Anyway, "chaise lounge" is extremely well established in English: if you are even pickier than I am, you might say that it's wrong, but it isn't. It's been in the language for over two hundred years and is immovably part of the language, though it stems from a sort of folk etymology. I would unembarrassedly say "chaise lounge", although I would hope that the article in question had a backrest at both ends rather than just one, because then I could call it a "récamier", and isn't that a lovely word? (Although if you want to be absolutely correct about it, and I am sure you do, a récamier has no long side, just a backrest at each end. This does not sound as comfortable to me as a proper chaise, because I think I would feel as if I were going to fall out of one side or the other. Presumably Mme. Récamier was made of different stuff than I am, or she just had a better sense of balance.)
3 Comments:
The Evil Non-Cat Owner in me is half tempted to take several tall boxes, place a bowl of water at the bottom, and watch kitty soak herself, or unlearn this practice.

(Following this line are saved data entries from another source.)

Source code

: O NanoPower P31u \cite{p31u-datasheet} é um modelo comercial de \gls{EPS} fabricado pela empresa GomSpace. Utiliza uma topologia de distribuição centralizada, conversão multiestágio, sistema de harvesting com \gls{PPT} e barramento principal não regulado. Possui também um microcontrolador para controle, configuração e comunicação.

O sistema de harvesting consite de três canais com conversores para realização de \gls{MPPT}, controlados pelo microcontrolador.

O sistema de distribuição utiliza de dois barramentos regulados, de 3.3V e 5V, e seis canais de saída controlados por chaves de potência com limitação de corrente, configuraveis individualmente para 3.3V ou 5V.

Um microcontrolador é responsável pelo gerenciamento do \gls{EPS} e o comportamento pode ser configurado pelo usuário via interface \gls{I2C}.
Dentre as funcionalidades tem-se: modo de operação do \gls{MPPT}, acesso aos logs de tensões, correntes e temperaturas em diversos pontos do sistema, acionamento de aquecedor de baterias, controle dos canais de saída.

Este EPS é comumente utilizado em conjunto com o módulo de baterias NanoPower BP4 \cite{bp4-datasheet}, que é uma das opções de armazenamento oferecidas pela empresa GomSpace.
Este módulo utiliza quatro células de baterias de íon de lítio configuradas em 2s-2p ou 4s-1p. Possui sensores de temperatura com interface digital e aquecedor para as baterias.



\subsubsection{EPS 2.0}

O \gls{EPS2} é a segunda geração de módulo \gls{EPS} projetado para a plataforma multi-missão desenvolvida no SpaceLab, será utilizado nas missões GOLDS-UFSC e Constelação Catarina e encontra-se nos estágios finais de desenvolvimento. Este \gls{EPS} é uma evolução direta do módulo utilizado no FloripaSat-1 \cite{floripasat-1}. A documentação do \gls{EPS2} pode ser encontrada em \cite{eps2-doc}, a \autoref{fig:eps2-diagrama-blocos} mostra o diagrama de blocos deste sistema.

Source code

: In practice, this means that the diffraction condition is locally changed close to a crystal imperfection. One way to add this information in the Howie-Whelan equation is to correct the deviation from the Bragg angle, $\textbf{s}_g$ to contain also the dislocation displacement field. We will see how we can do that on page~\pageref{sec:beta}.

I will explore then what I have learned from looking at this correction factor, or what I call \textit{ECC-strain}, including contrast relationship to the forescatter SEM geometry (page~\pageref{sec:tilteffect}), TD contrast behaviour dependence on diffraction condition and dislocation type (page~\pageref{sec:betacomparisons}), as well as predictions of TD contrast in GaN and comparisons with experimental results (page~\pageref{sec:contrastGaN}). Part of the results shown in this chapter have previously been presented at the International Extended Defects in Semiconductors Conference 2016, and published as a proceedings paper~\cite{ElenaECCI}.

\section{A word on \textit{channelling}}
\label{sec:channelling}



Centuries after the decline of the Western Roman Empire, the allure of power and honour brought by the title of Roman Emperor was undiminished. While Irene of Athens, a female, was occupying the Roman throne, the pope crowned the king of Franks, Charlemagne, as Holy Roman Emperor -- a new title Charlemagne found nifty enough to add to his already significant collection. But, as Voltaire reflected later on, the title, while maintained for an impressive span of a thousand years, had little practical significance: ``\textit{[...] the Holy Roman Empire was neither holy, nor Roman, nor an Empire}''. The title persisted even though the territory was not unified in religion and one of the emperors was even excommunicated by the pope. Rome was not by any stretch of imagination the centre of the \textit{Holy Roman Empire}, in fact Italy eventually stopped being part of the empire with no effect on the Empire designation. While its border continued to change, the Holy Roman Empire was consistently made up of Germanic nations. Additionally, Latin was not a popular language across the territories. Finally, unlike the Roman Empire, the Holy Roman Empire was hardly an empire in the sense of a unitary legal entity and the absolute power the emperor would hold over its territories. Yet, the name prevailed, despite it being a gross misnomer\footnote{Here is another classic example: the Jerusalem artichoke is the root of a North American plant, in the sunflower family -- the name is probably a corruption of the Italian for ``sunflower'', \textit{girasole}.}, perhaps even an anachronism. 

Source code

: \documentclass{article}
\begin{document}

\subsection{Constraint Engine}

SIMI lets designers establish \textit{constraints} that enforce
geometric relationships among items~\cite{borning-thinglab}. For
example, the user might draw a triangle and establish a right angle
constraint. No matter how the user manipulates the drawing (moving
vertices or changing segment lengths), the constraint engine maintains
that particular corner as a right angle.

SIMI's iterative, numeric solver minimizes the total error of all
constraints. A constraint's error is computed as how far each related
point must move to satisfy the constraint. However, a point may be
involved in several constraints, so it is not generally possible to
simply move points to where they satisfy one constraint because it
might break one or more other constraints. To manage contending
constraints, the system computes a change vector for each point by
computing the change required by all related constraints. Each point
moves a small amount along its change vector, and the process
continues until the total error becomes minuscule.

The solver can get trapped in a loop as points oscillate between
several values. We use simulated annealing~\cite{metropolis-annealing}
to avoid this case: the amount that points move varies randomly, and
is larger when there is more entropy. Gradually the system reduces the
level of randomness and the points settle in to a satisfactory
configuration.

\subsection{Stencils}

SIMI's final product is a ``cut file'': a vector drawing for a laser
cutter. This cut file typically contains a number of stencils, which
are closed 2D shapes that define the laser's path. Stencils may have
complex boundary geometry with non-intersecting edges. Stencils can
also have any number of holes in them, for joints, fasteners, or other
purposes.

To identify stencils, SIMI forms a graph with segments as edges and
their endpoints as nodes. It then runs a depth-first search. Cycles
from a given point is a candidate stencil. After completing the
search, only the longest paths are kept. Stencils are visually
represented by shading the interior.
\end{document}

But in other news, I was reading, came across the word Traitorous, and thought "Related to Treacherous?". Alas, but no. Treason and Traitor, however, as well as Tradition, are related.
Speak of the devil: http://cuteoverload.com/2009/09/13/maru-itis-is-sweeping-the-nation/
Fun in theory, but kind of mean in practice. Cats take visible pleasure in getting into boxes, and I wouldn't deprive them of that.
I was going to mention Maru, because his videos have brought great joy to this household. And then I kind of forgot. He is hilarious, though, the way he flings himself into boxes and leaves his legs sticking out and, if we're lucky, twitching or flailing.